In the present paper, a model previously developed to simulate the course of Na+ accumulation in closed hydroponic systems as a function of plant water consumption was further extended so as to be operative also in semi-closed and open systems, and evaluated in two experiments with hydroponic tomato. In the first experiment, the efficiency of the model to predict the Na+ concentration in the recycled solution not only in a closed but also in an open and a semi-closed system was comparably tested. In the second experiment, the model was applied in two semi-closed systems differing in the target drainage fraction (0.3 or 0.6) and an open system used as control. The model proved to be functionally efficient in restricting nutrient and water discharge in semi-closed hydroponic systems, in comparison with open systems, as well as in mitigating salt accumulation in the root zone, in comparison with constantly closed systems. The semi-closed system did not improve yield in comparison with the closed system or water use efficiency in comparison with the open system because the Na concentration in the irrigation water used in the present study (2 mM) was relatively low, but improved appreciably the nutrient use efficiency in comparison with the open system. However, the model failed to accurately predict the course of Na+ accumulation both in the closed and the semi-closed hydroponic system when applied in a different cultivar ('Belladona') than that used for model calibration ('Formula'). This failure is ascribed to marked differences in Na+ exclusion efficiency between these two cultivars.
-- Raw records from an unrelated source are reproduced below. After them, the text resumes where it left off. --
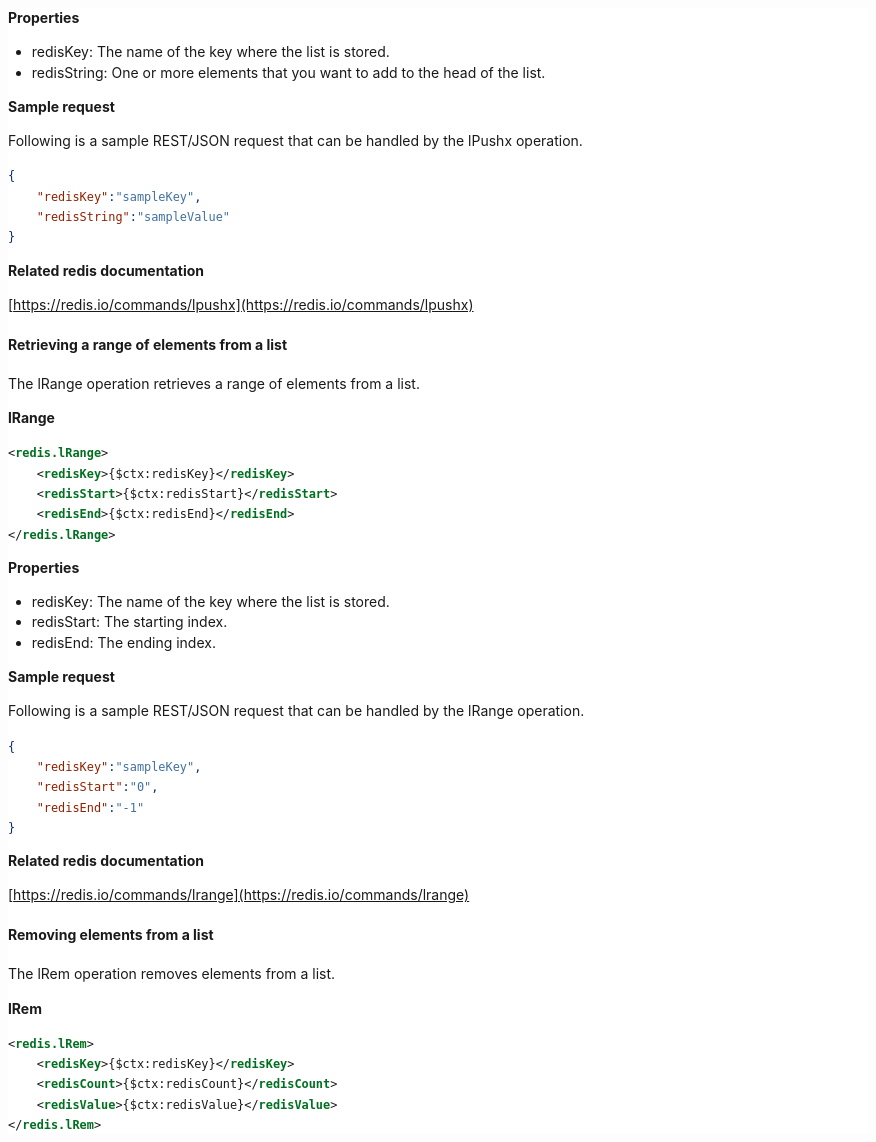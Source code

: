 **Properties**
* redisKey: The name of the key where the list is stored.
* redisString: One or more elements that you want to add to the head of the list.

**Sample request**

Following is a sample REST/JSON request that can be handled by the lPushx operation.

```json
{
    "redisKey":"sampleKey",
    "redisString":"sampleValue"
}
```

**Related redis documentation**

[https://redis.io/commands/lpushx](https://redis.io/commands/lpushx)

#### Retrieving a range of elements from a list
The lRange operation retrieves a range of elements from a list.

**lRange**
```xml
<redis.lRange>
    <redisKey>{$ctx:redisKey}</redisKey>
    <redisStart>{$ctx:redisStart}</redisStart>
    <redisEnd>{$ctx:redisEnd}</redisEnd>
</redis.lRange>
```

**Properties**
* redisKey: The name of the key where the list is stored.
* redisStart: The starting index.
* redisEnd: The ending index.

**Sample request**

Following is a sample REST/JSON request that can be handled by the lRange operation.

```json
{
    "redisKey":"sampleKey",
    "redisStart":"0",
    "redisEnd":"-1"
}
```

**Related redis documentation**

[https://redis.io/commands/lrange](https://redis.io/commands/lrange)

#### Removing elements from a list
The lRem operation removes elements from a list.

**lRem**
```xml
<redis.lRem>
    <redisKey>{$ctx:redisKey}</redisKey>
    <redisCount>{$ctx:redisCount}</redisCount>
    <redisValue>{$ctx:redisValue}</redisValue>
</redis.lRem>
```
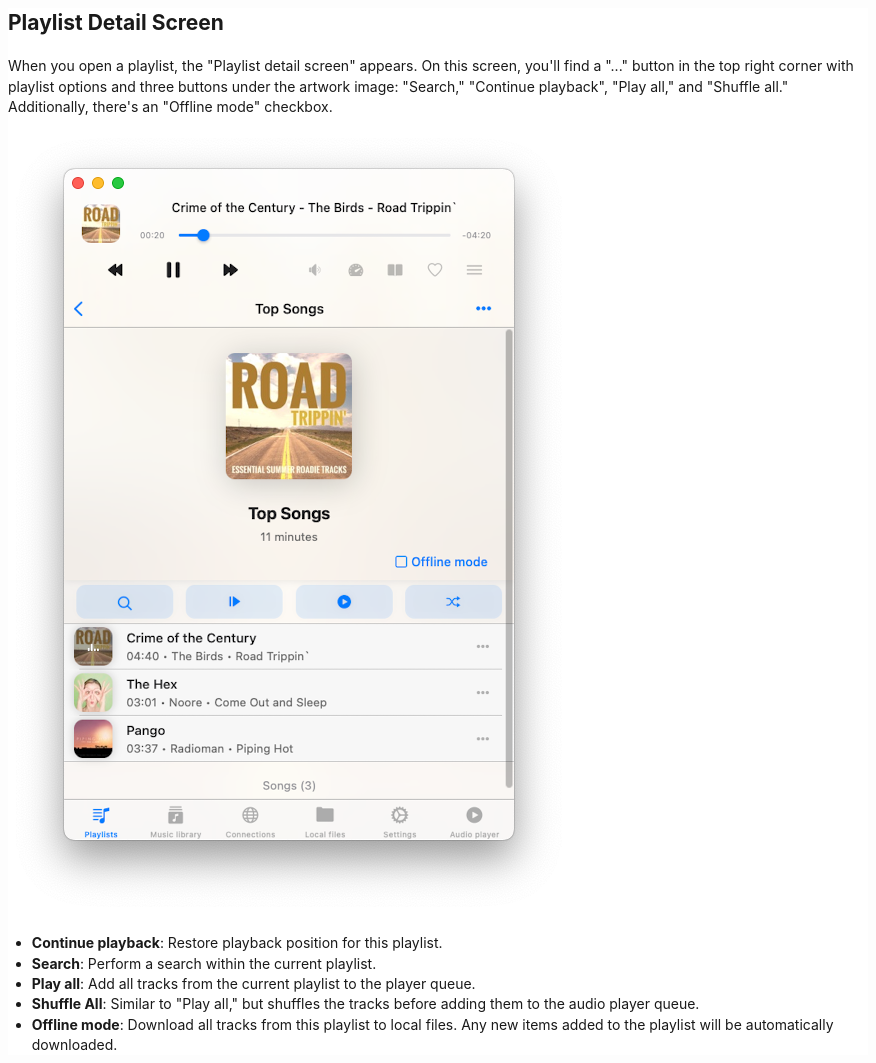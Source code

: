 ## Playlist Detail Screen

When you open a playlist, the "Playlist detail screen" appears. On this screen, you'll find a "..." button in the top right corner with playlist options and three buttons under the artwork image: "Search," "Continue playback", "Play all," and "Shuffle all." Additionally, there's an "Offline mode" checkbox.

![Playlist Detail Screen](21260c_78b94d51d1de40da8ecdd25bb7ed1562~mv2.png)

- **Continue playback**: Restore playback position for this playlist.
- **Search**: Perform a search within the current playlist.
- **Play all**: Add all tracks from the current playlist to the player queue.
- **Shuffle All**: Similar to "Play all," but shuffles the tracks before adding them to the audio player queue.
- **Offline mode**: Download all tracks from this playlist to local files. Any new items added to the playlist will be automatically downloaded.
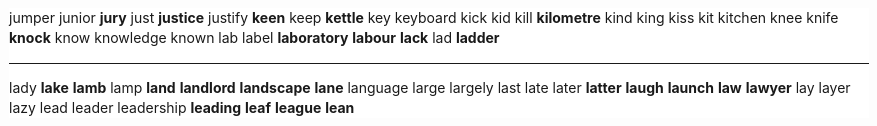 jumper 
junior 
**jury** 
just 
**justice** 
justify 
**keen** 
keep 
**kettle** 
key 
keyboard 
kick 
kid 
kill 
**kilometre** 
kind 
king 
kiss 
kit 
kitchen 
knee 
knife 
**knock** 
know 
knowledge 
known 
lab 
label 
**laboratory** 
**labour** 
**lack** 
lad 
**ladder** 
***
lady 
**lake** 
**lamb** 
lamp 
**land** 
**landlord** 
**landscape** 
**lane** 
language 
large 
largely 
last 
late 
later 
**latter** 
**laugh** 
**launch** 
**law** 
**lawyer** 
lay 
layer 
lazy 
lead 
leader 
leadership 
**leading** 
**leaf** 
**league** 
**lean** 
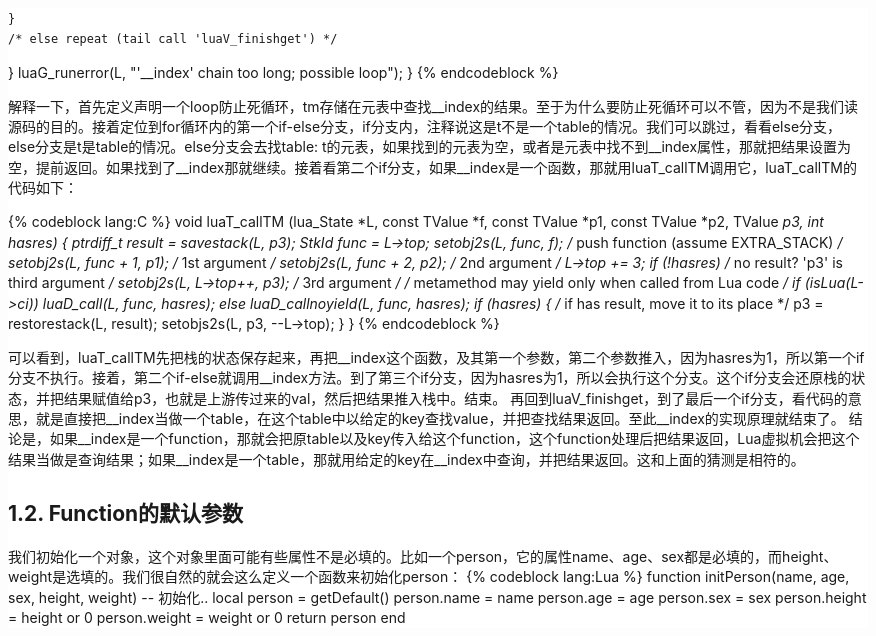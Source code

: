     }
    /* else repeat (tail call 'luaV_finishget') */
  }
  luaG_runerror(L, "'__index' chain too long; possible loop");
}
{% endcodeblock %}

解释一下，首先定义声明一个loop防止死循环，tm存储在元表中查找\__index的结果。至于为什么要防止死循环可以不管，因为不是我们读源码的目的。接着定位到for循环内的第一个if-else分支，if分支内，注释说这是t不是一个table的情况。我们可以跳过，看看else分支，else分支是t是table的情况。else分支会去找table: t的元表，如果找到的元表为空，或者是元表中找不到\__index属性，那就把结果设置为空，提前返回。如果找到了\__index那就继续。接着看第二个if分支，如果\__index是一个函数，那就用luaT_callTM调用它，luaT_callTM的代码如下：

{% codeblock lang:C %}
void luaT_callTM (lua_State *L, const TValue *f, const TValue *p1,
                  const TValue *p2, TValue *p3, int hasres) {
  ptrdiff_t result = savestack(L, p3);
  StkId func = L->top;
  setobj2s(L, func, f);  /* push function (assume EXTRA_STACK) */
  setobj2s(L, func + 1, p1);  /* 1st argument */
  setobj2s(L, func + 2, p2);  /* 2nd argument */
  L->top += 3;
  if (!hasres)  /* no result? 'p3' is third argument */
    setobj2s(L, L->top++, p3);  /* 3rd argument */
  /* metamethod may yield only when called from Lua code */
  if (isLua(L->ci))
    luaD_call(L, func, hasres);
  else
    luaD_callnoyield(L, func, hasres);
  if (hasres) {  /* if has result, move it to its place */
    p3 = restorestack(L, result);
    setobjs2s(L, p3, --L->top);
  }
}
{% endcodeblock %}

可以看到，luaT_callTM先把栈的状态保存起来，再把\__index这个函数，及其第一个参数，第二个参数推入，因为hasres为1，所以第一个if分支不执行。接着，第二个if-else就调用\__index方法。到了第三个if分支，因为hasres为1，所以会执行这个分支。这个if分支会还原栈的状态，并把结果赋值给p3，也就是上游传过来的val，然后把结果推入栈中。结束。
再回到luaV_finishget，到了最后一个if分支，看代码的意思，就是直接把\__index当做一个table，在这个table中以给定的key查找value，并把查找结果返回。至此\__index的实现原理就结束了。
结论是，如果\__index是一个function，那就会把原table以及key传入给这个function，这个function处理后把结果返回，Lua虚拟机会把这个结果当做是查询结果；如果\__index是一个table，那就用给定的key在\__index中查询，并把结果返回。这和上面的猜测是相符的。

## 1.2. Function的默认参数
我们初始化一个对象，这个对象里面可能有些属性不是必填的。比如一个person，它的属性name、age、sex都是必填的，而height、weight是选填的。我们很自然的就会这么定义一个函数来初始化person：
{% codeblock lang:Lua %}
function initPerson(name, age, sex, height, weight)
	-- 初始化..
	local person = getDefault()
	person.name = name
	person.age = age
	person.sex = sex
	person.height = height or 0
	person.weight = weight or 0
	return person
end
Thus, when using this model in semi-closed hydroponic tomato crops, different calibration constants are needed for cultivars with strong genotypic differences in Na+ exclusion efficiency. The model performance in a crop of the tomato cultivar used for its calibration (i.e. 'Formula') was acceptable for commercial crops, regardless of the applied drainage fraction. On-line monitoring of the actual drainage fraction instead of the use of a mean target value might further improve the ability of the model to predict the actual Na concentration in the root zone of semi-closed tomato crops.